Due to the complexity of the data which they represent, networks pose considerable obstacles for analysis. Typically the standard statistical framework of independent observations no longer applies - networks are used to represent the data precisely because they are often not independent of each other. While each network itself can be viewed as an observation, usually there are no independent observations of the whole network available.

To understand networks, probabilistic models can be employed. The behaviour of networks which are generated from such models can then be studied with tools from applied probability. Even relatively simple models provide challenges in their analysis, with more realistic complex models often out of reach of a rigorous mathematical treatment.

Hence, depending on the network behaviour of interest, it may be reasonable to approximate a complex model with a simpler model. Assessing the error in such an approximation is crucial to determine whether the approximation is suitable. This project will derive characterisations of network models which relate to a common underlying process. This common underlying process will then allow to compare models through comparing their characterisations.

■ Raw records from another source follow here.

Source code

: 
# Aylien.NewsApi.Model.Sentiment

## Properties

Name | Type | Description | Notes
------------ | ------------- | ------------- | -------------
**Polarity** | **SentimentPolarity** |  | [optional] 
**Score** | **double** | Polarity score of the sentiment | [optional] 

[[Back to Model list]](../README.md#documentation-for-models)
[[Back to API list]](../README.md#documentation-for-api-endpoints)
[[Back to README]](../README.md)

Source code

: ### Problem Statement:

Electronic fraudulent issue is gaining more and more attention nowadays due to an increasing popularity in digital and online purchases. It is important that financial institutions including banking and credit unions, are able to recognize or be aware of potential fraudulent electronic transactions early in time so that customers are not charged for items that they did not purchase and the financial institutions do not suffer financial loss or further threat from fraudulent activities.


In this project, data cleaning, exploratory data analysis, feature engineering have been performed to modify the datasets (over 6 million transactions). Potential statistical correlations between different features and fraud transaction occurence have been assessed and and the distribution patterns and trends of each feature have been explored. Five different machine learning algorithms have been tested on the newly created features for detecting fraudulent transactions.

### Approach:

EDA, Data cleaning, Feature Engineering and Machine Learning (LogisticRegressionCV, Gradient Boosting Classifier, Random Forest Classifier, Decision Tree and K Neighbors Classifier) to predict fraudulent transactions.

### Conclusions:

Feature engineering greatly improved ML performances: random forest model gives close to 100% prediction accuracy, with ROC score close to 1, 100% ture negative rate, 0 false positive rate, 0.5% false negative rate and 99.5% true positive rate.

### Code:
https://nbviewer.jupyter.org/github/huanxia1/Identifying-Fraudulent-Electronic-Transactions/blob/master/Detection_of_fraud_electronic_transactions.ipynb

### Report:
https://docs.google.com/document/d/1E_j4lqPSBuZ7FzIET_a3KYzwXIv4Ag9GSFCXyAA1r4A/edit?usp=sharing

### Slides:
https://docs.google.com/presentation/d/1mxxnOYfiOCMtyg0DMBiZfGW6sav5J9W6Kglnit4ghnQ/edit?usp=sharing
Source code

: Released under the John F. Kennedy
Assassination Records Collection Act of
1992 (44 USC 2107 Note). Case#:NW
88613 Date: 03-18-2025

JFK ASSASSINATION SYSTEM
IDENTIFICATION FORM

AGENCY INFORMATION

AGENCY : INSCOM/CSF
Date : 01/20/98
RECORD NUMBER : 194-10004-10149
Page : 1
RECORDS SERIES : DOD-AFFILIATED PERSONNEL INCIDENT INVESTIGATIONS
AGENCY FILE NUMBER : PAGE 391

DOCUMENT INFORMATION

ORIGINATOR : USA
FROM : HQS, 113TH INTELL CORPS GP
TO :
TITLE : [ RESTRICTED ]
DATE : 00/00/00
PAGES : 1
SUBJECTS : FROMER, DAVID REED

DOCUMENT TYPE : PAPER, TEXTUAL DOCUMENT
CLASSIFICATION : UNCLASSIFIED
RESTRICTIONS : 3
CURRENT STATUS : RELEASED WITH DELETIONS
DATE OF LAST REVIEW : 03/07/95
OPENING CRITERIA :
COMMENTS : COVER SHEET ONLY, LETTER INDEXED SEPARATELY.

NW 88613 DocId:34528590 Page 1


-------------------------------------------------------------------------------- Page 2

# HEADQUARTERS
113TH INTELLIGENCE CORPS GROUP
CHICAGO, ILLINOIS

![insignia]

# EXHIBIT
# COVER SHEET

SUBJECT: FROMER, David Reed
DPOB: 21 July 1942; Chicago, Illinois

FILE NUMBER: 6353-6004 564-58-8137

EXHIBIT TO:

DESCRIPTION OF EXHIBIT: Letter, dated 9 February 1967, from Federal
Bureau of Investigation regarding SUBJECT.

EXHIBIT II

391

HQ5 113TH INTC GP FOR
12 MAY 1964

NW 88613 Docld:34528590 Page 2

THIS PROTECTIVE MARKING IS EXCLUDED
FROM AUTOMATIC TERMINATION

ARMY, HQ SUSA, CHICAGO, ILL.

Based on such comparisons, approximate test procedures can be derived by first using the simpler model to obtain the distribution of the test statistic under the null hypothesis and then taking the approximation error into account. In practice, for a given data set, a model would be fitted to the data. This fitting process introduces some variability which in itself will result in some deviations from the model. Using tools from theoretical statistics as well as applied probability, these deviations can again be assessed, with an explicit error term.

The project will exploit the observation that the method for assessing this approximation error is well adapted to analyse so-called graph neural networks, which are emerging as a tool in Artificial Intelligence. Thus the project will yield a new connection between Probability and Artificial Intelligence which will spark ideas beyond the application to network analysis.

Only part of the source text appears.